Quand une semaine de vacances en bord de mer tourne au confinement forcé en quartier vietnamien. Pendant quelques jours, lepetitjournal.com suit les aventures d'une famille bloquée à Hoi An, dont voici le deuxième épisode.
 

5 août - Bouger à tout prix

Ce matin, l’émotion est forte. Facebook nous téléporte au Liban, témoin direct de cette explosion hallucinante. Frissons. En une fraction de seconde, un lot d’habitations est pulvérisé. Rien. Ils n’ont pensé à rien. Pas eu le temps de quitter les lieux, d’avoir peur, de se préparer, de prier… rien, pulvérisés, projetés dans l’autre monde en un instant.

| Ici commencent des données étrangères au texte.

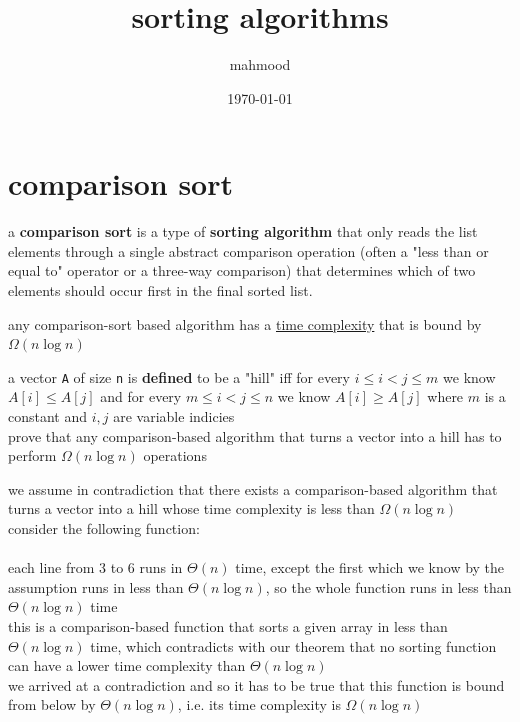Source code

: \documentclass[a4paper,12pt]{article}
\author{mahmood}
\date{\today}
\title{sorting algorithms}
\begin{document}
\maketitle

\section{comparison sort}
\label{sec:org9311811}
\begin{definition}
a \textbf{comparison sort} is a type of \textbf{sorting algorithm} that only reads the list elements through a single abstract comparison operation (often a "less than or equal to" operator or a three-way comparison) that determines which of two elements should occur first in the final sorted list.\\
\begin{lemma}
any comparison-sort based algorithm has a \href{20221130014441-time_complexity.org}{time complexity} that is bound by \(\Omega(n\log n)\)\\
\end{lemma}
\begin{my_example}
a vector \texttt{A} of size \texttt{n} is \textbf{defined} to be a "hill" iff for every \(i \le i < j \le m\) we know \(A[i] \le A[j]\) and for every \(m \le i < j \le n\) we know \(A[i] \geq A[j]\) where \(m\) is a constant and \(i,j\) are variable indicies\\
prove that any comparison-based algorithm that turns a vector into a hill has to perform \(\Omega(n\log n)\) operations\\
\begin{answer}
we assume in contradiction that there exists a comparison-based algorithm that turns a vector into a hill whose time complexity is less than \(\Omega(n\log n)\)\\
consider the following function:\\
\\

each line from 3 to 6 runs in \(\Theta(n)\) time, except the first which we know by the assumption runs in less than \(\Theta(n\log n)\), so the whole function runs in less than \(\Theta(n\log n)\) time\\
this is a comparison-based function that sorts a given array in less than \(\Theta(n\log n)\) time, which contradicts with our theorem that no sorting function can have a lower time complexity than \(\Theta(n\log n)\)\\
we arrived at a contradiction and so it has to be true that this function is bound from below by \(\Theta(n\log n)\), i.e. its time complexity is \(\Omega(n\log n)\)\\
\end{answer}
\end{my_example}
\end{definition}
\end{document}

Nous prions pour eux, pour ceux qui restent, pour le Liban qui saigne depuis si longtemps… Pour Rima, une collègue et amie Libanaise de Sara installée à Saïgon depuis longtemps ; pour Marine, Fanny ; pour Charbel, mon ami prêtre maronite, qui me confiait : « Tu sais, le plus dur au Liban, c’est de vivre sans pouvoir se projeter dans l’avenir. » Nous pensons à vous, bien conscients que notre petite histoire de confinement n’est rien. Nous avons la chance de vivre, nous.

Vivre. Bouger. Il faut bouger. Surtout quand on est confiné.

En face de chez nous, il y a une femme vietnamienne d’une quarantaine d’années qui ne bouge pas. Avant le confinement strict, elle passait déjà ses journées, dans sa petite cour, accroupie, adossée à la façade de sa maison, pendant des heures entières, sans TV, sans musique, à regarder les gens passer à moto ou à vélo, à épier, à s’enivrer de vide, sans mots dire, à attendre le lendemain… Pour elle, le confinement n’a rien changé. Toujours à la même place, imperturbable. Peut être un peu plus souriante, tout de même, de voir son sort partagé par d’autres désormais.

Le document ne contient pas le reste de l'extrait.